→ **Work item**: Without the pictures, restate all of the data below word for word.

→ **Records**:
┌────────

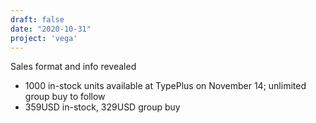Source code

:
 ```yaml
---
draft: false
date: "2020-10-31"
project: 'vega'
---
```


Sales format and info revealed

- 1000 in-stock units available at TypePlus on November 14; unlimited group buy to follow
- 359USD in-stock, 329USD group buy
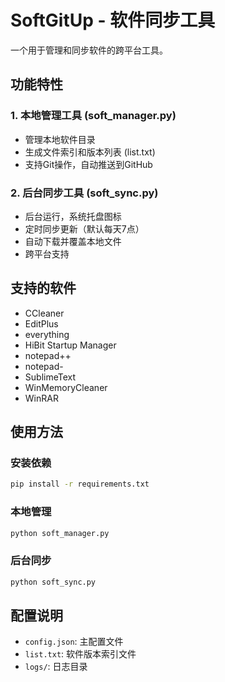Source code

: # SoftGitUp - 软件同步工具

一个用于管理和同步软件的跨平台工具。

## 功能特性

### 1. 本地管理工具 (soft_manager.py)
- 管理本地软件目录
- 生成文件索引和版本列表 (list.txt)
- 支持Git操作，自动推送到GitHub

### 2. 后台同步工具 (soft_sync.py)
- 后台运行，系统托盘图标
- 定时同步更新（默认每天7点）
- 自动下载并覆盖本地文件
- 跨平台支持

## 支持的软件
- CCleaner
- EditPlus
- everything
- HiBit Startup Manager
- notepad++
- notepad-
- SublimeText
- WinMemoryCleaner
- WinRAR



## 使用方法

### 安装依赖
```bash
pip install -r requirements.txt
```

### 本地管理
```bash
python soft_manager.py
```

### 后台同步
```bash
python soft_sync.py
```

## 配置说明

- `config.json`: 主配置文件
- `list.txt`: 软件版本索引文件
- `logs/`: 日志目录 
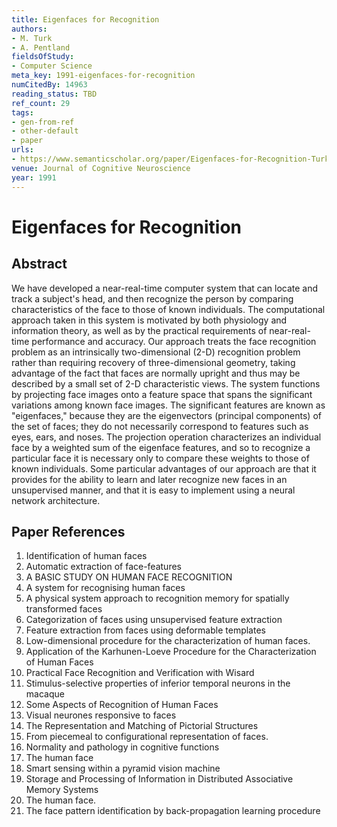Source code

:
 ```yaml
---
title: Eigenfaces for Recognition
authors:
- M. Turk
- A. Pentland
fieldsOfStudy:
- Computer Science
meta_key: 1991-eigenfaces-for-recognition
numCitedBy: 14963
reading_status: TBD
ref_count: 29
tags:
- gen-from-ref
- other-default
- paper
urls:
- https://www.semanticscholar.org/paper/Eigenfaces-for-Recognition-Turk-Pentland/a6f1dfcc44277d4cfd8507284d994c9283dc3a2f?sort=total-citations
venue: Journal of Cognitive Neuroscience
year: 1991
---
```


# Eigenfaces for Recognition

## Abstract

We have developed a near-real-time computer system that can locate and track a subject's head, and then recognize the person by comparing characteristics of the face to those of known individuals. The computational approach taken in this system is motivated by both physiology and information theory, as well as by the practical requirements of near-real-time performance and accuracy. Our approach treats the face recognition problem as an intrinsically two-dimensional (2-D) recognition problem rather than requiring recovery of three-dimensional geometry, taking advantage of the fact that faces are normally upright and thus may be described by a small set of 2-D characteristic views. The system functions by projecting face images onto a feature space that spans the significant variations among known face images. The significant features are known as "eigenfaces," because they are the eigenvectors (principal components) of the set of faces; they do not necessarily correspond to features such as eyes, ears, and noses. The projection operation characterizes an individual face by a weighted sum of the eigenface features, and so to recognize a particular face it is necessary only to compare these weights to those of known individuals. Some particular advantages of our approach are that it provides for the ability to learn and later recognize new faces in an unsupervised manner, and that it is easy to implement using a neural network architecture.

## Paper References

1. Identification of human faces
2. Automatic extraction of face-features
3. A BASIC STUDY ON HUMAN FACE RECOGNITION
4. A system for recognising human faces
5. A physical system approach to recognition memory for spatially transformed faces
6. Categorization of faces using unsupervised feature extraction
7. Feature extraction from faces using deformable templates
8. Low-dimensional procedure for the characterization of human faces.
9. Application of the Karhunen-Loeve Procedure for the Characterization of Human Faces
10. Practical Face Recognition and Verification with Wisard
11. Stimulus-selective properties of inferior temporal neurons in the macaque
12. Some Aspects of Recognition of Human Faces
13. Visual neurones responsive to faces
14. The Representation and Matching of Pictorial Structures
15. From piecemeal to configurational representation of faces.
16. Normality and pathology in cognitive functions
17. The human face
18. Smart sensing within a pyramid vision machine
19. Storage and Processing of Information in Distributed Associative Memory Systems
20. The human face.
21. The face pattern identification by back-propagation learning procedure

└────────

→ **Result of the exercise**:
Source code

:
 ```yaml
---
draft: false
date: "2020-10-31"
project: 'vega'
---
```


Sales format and info revealed

- 1000 in-stock units available at TypePlus on November 14; unlimited group buy to follow
- 359USD in-stock, 329USD group buy
Source code

: # SoftGitUp - 软件同步工具

一个用于管理和同步软件的跨平台工具。

## 功能特性

### 1. 本地管理工具 (soft_manager.py)
- 管理本地软件目录
- 生成文件索引和版本列表 (list.txt)
- 支持Git操作，自动推送到GitHub

### 2. 后台同步工具 (soft_sync.py)
- 后台运行，系统托盘图标
- 定时同步更新（默认每天7点）
- 自动下载并覆盖本地文件
- 跨平台支持

## 支持的软件
- CCleaner
- EditPlus
- everything
- HiBit Startup Manager
- notepad++
- notepad-
- SublimeText
- WinMemoryCleaner
- WinRAR



## 使用方法

### 安装依赖
```bash
pip install -r requirements.txt
```

### 本地管理
```bash
python soft_manager.py
```

### 后台同步
```bash
python soft_sync.py
```

## 配置说明

- `config.json`: 主配置文件
- `list.txt`: 软件版本索引文件
- `logs/`: 日志目录 
Source code

:
 ```yaml
---
title: Eigenfaces for Recognition
authors:
- M. Turk
- A. Pentland
fieldsOfStudy:
- Computer Science
meta_key: 1991-eigenfaces-for-recognition
numCitedBy: 14963
reading_status: TBD
ref_count: 29
tags:
- gen-from-ref
- other-default
- paper
urls:
- https://www.semanticscholar.org/paper/Eigenfaces-for-Recognition-Turk-Pentland/a6f1dfcc44277d4cfd8507284d994c9283dc3a2f?sort=total-citations
venue: Journal of Cognitive Neuroscience
year: 1991
---
```


# Eigenfaces for Recognition

## Abstract

We have developed a near-real-time computer system that can locate and track a subject's head, and then recognize the person by comparing characteristics of the face to those of known individuals. The computational approach taken in this system is motivated by both physiology and information theory, as well as by the practical requirements of near-real-time performance and accuracy. Our approach treats the face recognition problem as an intrinsically two-dimensional (2-D) recognition problem rather than requiring recovery of three-dimensional geometry, taking advantage of the fact that faces are normally upright and thus may be described by a small set of 2-D characteristic views. The system functions by projecting face images onto a feature space that spans the significant variations among known face images. The significant features are known as "eigenfaces," because they are the eigenvectors (principal components) of the set of faces; they do not necessarily correspond to features such as eyes, ears, and noses. The projection operation characterizes an individual face by a weighted sum of the eigenface features, and so to recognize a particular face it is necessary only to compare these weights to those of known individuals. Some particular advantages of our approach are that it provides for the ability to learn and later recognize new faces in an unsupervised manner, and that it is easy to implement using a neural network architecture.

## Paper References

1. Identification of human faces
2. Automatic extraction of face-features
3. A BASIC STUDY ON HUMAN FACE RECOGNITION
4. A system for recognising human faces
5. A physical system approach to recognition memory for spatially transformed faces
6. Categorization of faces using unsupervised feature extraction
7. Feature extraction from faces using deformable templates
8. Low-dimensional procedure for the characterization of human faces.
9. Application of the Karhunen-Loeve Procedure for the Characterization of Human Faces
10. Practical Face Recognition and Verification with Wisard
11. Stimulus-selective properties of inferior temporal neurons in the macaque
12. Some Aspects of Recognition of Human Faces
13. Visual neurones responsive to faces
14. The Representation and Matching of Pictorial Structures
15. From piecemeal to configurational representation of faces.
16. Normality and pathology in cognitive functions
17. The human face
18. Smart sensing within a pyramid vision machine
19. Storage and Processing of Information in Distributed Associative Memory Systems
20. The human face.
21. The face pattern identification by back-propagation learning procedure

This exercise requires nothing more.